Direct hot deformation of as-grown n-type Bi2Te3 ingots: a simple thermoelectric optimization strategy

Abstract

As the only commercially applied thermoelectric material at room temperature, n-type Bi₂Te₃ suffers from a relatively low dimensionless figure of merit (zT), which limits the improvement of device conversion efficiency. The primary challenge in improving n-type Bi₂Te₃ performance lies in how to reduce the lattice thermal conductivity while maintaining the large-size grains and their orientation. Based on zone-melted ingots, we present a preparation method of hot deformation (ZM-HD) to resolve this issue. Benefiting from the donor-like effect, the ZM-HD samples exhibit an enhanced power factor of 59 μW cm⁻¹ K⁻² compared to the ZM counterparts.

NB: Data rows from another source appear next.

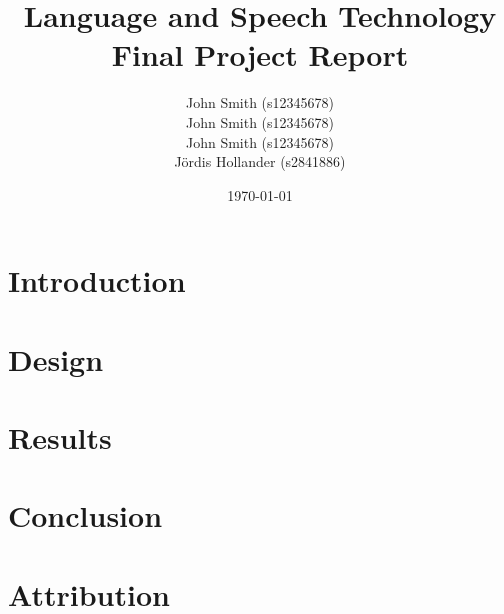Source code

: \documentclass{article}
\begin{document}
\title{Language and Speech Technology Final Project Report}
\author{
  John Smith (s12345678)      \\
  John Smith (s12345678)      \\
  John Smith (s12345678)      \\
  Jördis Hollander (s2841886) \\
}
\date{\today}
\maketitle

\section{Introduction}

\section{Design}

\section{Results}

\section{Conclusion}

\section{Attribution}
\end{document}
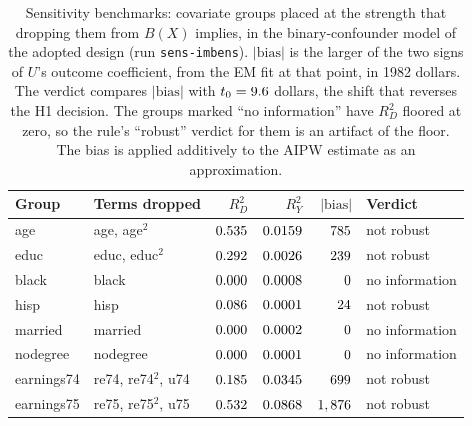 \documentclass[11pt]{article}
\newcommand{\run}[1]{\texttt{#1}}
\begin{document}
\begin{table}[tbp]
\centering
\caption{Sensitivity benchmarks: covariate groups placed at the strength that dropping them
from $B(X)$ implies, in the binary-confounder model of the adopted design (run
\run{sens-imbens}). $|\text{bias}|$ is the larger of the two signs of $U$'s outcome
coefficient, from the EM fit at that point, in 1982 dollars. The verdict compares
$|\text{bias}|$ with $t_0 = 9.6$ dollars, the shift that reverses the H1
decision. The groups marked ``no information'' have $R^2_D$ floored at zero, so the rule's
``robust'' verdict for them is an artifact of the floor. The bias is applied additively to
the AIPW estimate as an approximation.}
\label{tab:sens}
\small
\begin{tabular}{@{}l l r r r l@{}}
\toprule
Group & Terms dropped & $R^2_D$ & $R^2_Y$ & $|\text{bias}|$ & Verdict \\
\midrule
age & age, age$^2$ & $0.535$ & $0.0159$ & $785$ & not robust \\
educ & educ, educ$^2$ & $0.292$ & $0.0026$ & $239$ & not robust \\
black & black & $0.000$ & $0.0008$ & $0$ & no information \\
hisp & hisp & $0.086$ & $0.0001$ & $24$ & not robust \\
married & married & $0.000$ & $0.0002$ & $0$ & no information \\
nodegree & nodegree & $0.000$ & $0.0001$ & $0$ & no information \\
earnings74 & re74, re74$^2$, u74 & $0.185$ & $0.0345$ & $699$ & not robust \\
earnings75 & re75, re75$^2$, u75 & $0.532$ & $0.0868$ & $1,876$ & not robust \\
\bottomrule
\end{tabular}
\end{table}
\end{document}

Combined with the decrease in lattice thermal conductivity caused by dense dislocations, the maximum zT of the ZM-HD samples reached 1.18 at 350 K. The obtained results are comparable to those of a previous report using the layered crystal stacking hot deformation method, saving the process of mechanical exfoliation. The maximum conversion efficiency of the prepared 17-pair thermoelectric module reached 6.2%. This work demonstrates a simple and efficient approach for the scalable fabrication of high-performance n-type Bi₂Te₃-based materials.